The Gold Coast campus of Griffith University and Ipswich City Council both answer the plea of schools...

By Heather Kelsall

Internet access at a reasonable price

With much interest in the 'information highway' two diverse information service provider s h ave taken the initiative to provide school children with the opportunity to explore and experience information from the worldwide network.

Under the leadership of Professor Michael Irvine, and organised by Andre Snoxall (Manager, Information Technology Services) Gold Coast Campus of Griffith University has offered 12 schools access to AARNET and into the Internet for the 1995 school year free of charge!

The University is providing each school with free access to a telephone number 24 hours per day, and funding a technician to set up and configuring a computer in each school as a work station linked to the Uni network. They are also training two members from each school in search strategies and access points for resources etc available on the Internet. In addition, each school will be given space on the Uni's World Wide Web (WWW) server for a home page and access to selected Uni staff to provide advice and assistance in integrating the Internet into the ยท curriculum.

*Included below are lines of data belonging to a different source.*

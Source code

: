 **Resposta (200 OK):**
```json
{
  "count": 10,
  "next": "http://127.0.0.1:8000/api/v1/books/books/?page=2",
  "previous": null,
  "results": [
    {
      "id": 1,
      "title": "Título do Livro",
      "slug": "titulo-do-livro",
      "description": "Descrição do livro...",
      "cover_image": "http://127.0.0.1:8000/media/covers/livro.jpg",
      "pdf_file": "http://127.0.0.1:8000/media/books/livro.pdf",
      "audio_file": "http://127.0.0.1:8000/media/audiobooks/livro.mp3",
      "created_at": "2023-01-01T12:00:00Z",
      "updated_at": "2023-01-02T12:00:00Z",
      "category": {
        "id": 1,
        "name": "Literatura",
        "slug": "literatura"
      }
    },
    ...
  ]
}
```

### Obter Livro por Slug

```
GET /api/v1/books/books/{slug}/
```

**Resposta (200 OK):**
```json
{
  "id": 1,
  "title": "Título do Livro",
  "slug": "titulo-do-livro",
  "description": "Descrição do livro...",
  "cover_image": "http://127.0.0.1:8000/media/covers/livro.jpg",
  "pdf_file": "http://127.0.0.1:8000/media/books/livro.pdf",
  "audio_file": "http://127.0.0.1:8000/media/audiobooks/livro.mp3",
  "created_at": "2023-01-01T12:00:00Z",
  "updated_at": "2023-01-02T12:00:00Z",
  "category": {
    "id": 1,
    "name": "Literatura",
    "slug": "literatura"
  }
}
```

The schools have had to provide particular hardware: 486PC with 8Mb RAM, running Windows for Workgroups 3.11; a modem of at least 14,400 baud; and a Fax Grade telephone line -which all have managed to do within the first few weeks of Term l. The software required to access the Internet is supplied free by Griffith University and installed by their technician.

The Commerce Department at Palm Beach Currumbin SHS provides the school's link to the Internet through the Griffith Uni. node. Margaret Harris (HOD) co-ordinates access where students are learning the how in search strategies, its application in the commercial world and from the perspective of IPT students. Once staff are confident with the access, Margaret can see the link being shared with the Resource Centre who will then promote the Internet as an information source.

For schools in the Ipswich area, the Ipswish City Council have adopted a principle where information technology is a high priority. In 1993 the Council instigated the Global Info-Links project with a team of eleven and chaired by Mr. Mal Bryce. Its clear directive states that the Ipswich region would become an 'information rich community'. While the project produces a wide range of benefits for many community groups, businesses and individual households, in 1995 schools and educational facilities have been given prime support. The 121 schools in the area supply their own host computer and teleconi. line and the Council is providing a modem, access to all information facilities and support free for 1995.

The Ipswich Global Information Centre is the hub of access and makes the 'electronic library' a reality for schools who individually could not afford to provide such extensive services for their students. The facilities which can be accessed include ISDN telecommunications link to world information, Councils established 'book' library catalogue through their Dynix Horizon software, multimedia CD ROMs, and an Internet node which has been developed with 'click and point' software.

Lindy McKeown, T /L at Bundamba Primary School (of ABC Four Comers Internet program fame!) coordinates the Internet access at the school through the Global Information Link . She views the Internet from two aspects, firstly providing defined information and secondly accessing communities. Grades 2, 3 and 4 have used contacts with other people and schools extensively within the curriculum, but the students don't view it as 'learning'. There's boring school-work and the fun Internet! Bundambah lends both modems and laptops to their staff to access the Internet from home, and recently most staff had 6 hours extra training at the GIL. Lindy finds using the Search Engine, WebCrawler through the Net Search tools the most effective information access point for her students, however the E-Mail projects have proved the most interesting. Over the past 12 months Bundamba have established their own contacts on the WWW, but recommends a good starting point is registering with KIDSPHERE or KIDLINK.

While two Queensland information service providers have been highlighted here, there must be others across Australia who have been equally as generous in their support of schools accessing the Internet. For our students to function effectively in a computer dominated society post secondary school then they need the learning experience within our education establishments. Collectively, schools can get action and lobbying should be directed through your state branch of ASLA or contact the national president Norma Jeffrey on (09) 2644100. ALIA School Libraries Section national president Anne Plowman (Fax: 02 5641083) is also prepared to look at the issue. From past Letters to the Editor there are many schools looking for means and ways to gain Internet access at reasonable rates. 1995 is the year for action!